The Secret Life of the Lord Musashi and Arrowroot
By Tanizaki Junichiro
Translated by Anthony H. Chambers
(1935, 1933, translated 2003)
Knopf, Doubleday Publishing Group
Tanizaki published The Secret Life of the Lord Musashi in 1935 and Arrowroot in 1933. Presented together by Knopf Doubleday in 2003, they are exemplars of an artist at play with traditional narratives, court romances, classical historical novels, folklore, classical dramas, and the academic and amateur readers who become obsessed with them. In The Secret Life of the Lord Musashi, Tanizaki parodies court romances while also skewering the narrator’s fascination with achieving his own fame through establishing apocrypha (and perhaps his own fantasy) as historical fact.

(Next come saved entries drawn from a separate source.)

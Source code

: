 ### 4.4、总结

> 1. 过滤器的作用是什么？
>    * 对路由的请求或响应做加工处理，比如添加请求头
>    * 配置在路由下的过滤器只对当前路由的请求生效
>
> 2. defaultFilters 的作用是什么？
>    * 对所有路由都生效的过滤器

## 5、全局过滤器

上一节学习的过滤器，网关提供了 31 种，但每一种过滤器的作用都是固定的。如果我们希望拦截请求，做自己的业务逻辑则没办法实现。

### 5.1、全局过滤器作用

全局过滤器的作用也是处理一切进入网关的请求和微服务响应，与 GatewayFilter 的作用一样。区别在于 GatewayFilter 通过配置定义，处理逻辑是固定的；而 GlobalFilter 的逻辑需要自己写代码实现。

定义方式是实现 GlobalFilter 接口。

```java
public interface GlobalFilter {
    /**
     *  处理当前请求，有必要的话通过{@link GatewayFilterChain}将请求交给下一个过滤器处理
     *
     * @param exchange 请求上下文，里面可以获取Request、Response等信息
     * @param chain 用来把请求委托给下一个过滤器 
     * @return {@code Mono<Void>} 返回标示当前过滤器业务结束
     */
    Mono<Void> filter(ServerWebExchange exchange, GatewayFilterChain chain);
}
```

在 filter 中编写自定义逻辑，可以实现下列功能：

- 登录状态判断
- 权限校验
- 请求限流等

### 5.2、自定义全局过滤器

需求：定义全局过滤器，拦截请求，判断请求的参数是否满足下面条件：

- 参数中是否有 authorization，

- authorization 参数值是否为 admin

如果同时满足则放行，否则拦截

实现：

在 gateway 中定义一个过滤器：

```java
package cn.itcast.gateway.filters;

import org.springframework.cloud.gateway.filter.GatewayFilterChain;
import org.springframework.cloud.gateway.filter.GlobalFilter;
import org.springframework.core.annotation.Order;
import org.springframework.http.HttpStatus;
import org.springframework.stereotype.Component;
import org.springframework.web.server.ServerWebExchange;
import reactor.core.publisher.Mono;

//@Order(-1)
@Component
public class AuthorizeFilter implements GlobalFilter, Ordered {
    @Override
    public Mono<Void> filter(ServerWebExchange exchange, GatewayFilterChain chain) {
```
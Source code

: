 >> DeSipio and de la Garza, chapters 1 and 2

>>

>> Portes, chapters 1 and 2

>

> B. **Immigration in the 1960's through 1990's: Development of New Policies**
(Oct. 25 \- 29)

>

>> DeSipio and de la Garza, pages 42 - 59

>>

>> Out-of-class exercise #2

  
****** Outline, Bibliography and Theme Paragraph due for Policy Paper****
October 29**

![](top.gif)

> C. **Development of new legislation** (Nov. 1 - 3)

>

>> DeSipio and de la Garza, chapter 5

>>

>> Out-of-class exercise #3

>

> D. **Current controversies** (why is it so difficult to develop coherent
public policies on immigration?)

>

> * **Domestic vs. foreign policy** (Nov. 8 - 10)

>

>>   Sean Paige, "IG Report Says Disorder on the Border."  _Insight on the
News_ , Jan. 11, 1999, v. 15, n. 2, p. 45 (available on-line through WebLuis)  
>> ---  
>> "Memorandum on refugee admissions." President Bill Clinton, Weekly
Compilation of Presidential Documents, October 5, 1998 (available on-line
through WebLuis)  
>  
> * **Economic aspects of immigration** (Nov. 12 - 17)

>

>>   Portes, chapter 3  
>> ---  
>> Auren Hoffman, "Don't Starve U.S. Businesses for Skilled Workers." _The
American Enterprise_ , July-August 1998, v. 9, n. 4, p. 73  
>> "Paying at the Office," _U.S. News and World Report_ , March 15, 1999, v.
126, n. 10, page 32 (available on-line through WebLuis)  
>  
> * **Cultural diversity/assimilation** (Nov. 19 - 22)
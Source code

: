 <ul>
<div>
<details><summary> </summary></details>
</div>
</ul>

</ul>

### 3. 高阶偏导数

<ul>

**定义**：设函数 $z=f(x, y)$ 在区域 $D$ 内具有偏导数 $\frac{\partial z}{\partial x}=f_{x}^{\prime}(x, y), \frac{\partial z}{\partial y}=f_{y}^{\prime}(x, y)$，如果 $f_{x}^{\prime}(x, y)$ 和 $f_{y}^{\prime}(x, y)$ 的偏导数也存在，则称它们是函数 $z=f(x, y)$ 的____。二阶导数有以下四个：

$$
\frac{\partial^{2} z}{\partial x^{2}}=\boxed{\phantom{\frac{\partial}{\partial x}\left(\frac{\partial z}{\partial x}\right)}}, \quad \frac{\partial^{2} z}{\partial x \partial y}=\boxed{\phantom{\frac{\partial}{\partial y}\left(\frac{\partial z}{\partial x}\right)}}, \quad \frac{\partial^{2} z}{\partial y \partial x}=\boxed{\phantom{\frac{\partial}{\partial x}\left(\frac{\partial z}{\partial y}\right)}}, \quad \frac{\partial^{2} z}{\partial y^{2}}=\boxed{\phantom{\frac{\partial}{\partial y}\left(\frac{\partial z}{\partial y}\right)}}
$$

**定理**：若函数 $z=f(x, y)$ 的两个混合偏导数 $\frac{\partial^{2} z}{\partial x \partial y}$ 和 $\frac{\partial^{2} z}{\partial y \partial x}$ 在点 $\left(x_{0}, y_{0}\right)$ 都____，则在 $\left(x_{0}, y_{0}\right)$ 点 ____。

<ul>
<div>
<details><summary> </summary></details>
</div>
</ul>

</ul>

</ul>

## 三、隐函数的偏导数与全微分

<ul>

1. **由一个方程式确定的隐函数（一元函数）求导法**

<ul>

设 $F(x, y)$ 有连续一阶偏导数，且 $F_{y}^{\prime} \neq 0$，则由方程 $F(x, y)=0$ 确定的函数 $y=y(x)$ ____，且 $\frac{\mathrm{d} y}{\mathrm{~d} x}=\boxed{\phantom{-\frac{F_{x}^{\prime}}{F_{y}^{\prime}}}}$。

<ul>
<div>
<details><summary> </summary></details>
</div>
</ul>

The overeager scholar claims to have unearthed a lurid and previously unknown tale of the young warrior, his rise to power, and the woman he chooses to serve as his inspiration. What arouses the young samurai’s ardor is both unspeakably grotesque and absurd, something akin to what might be found in “In Spring, In the Woods Under Cherry Blossoms in Full Bloom,” by Ango Sakaguchi and Gogol’s portraits of madness. As the story becomes more and more outlandish and his muse begins to outmaneuver and elude him, the overheated narrator doubles down on the authenticity of his tale, bracing it with detailed but almost certainly spurious references and footnotes. In a similar vein, Arrowroot recounts a writer’s search for inspiration for his tales in legends and local folklore. Hoping to write a historical novel about the period of the Northern and Southern Courts, he becomes intrigued by reports of people in a remote valley who claim to be descendants of members of the Southern Court who evaded capture and death. The narrator heads off in search of the descendants of the ancient heroes as well as any historical artifacts or documents that would establish the credibility of their claims. He is joined by another writer who helps him process his investigations as well as his attempts to make his discoveries align with historical facts. As obsessed as the narrator is to derive a sense of certainty from relics and word-of-mouth testimonies, he almost misses a contemporary romance when his pragmatic, level-headed second leads the narrator to the gate of a woman and a love affair worthy of recording.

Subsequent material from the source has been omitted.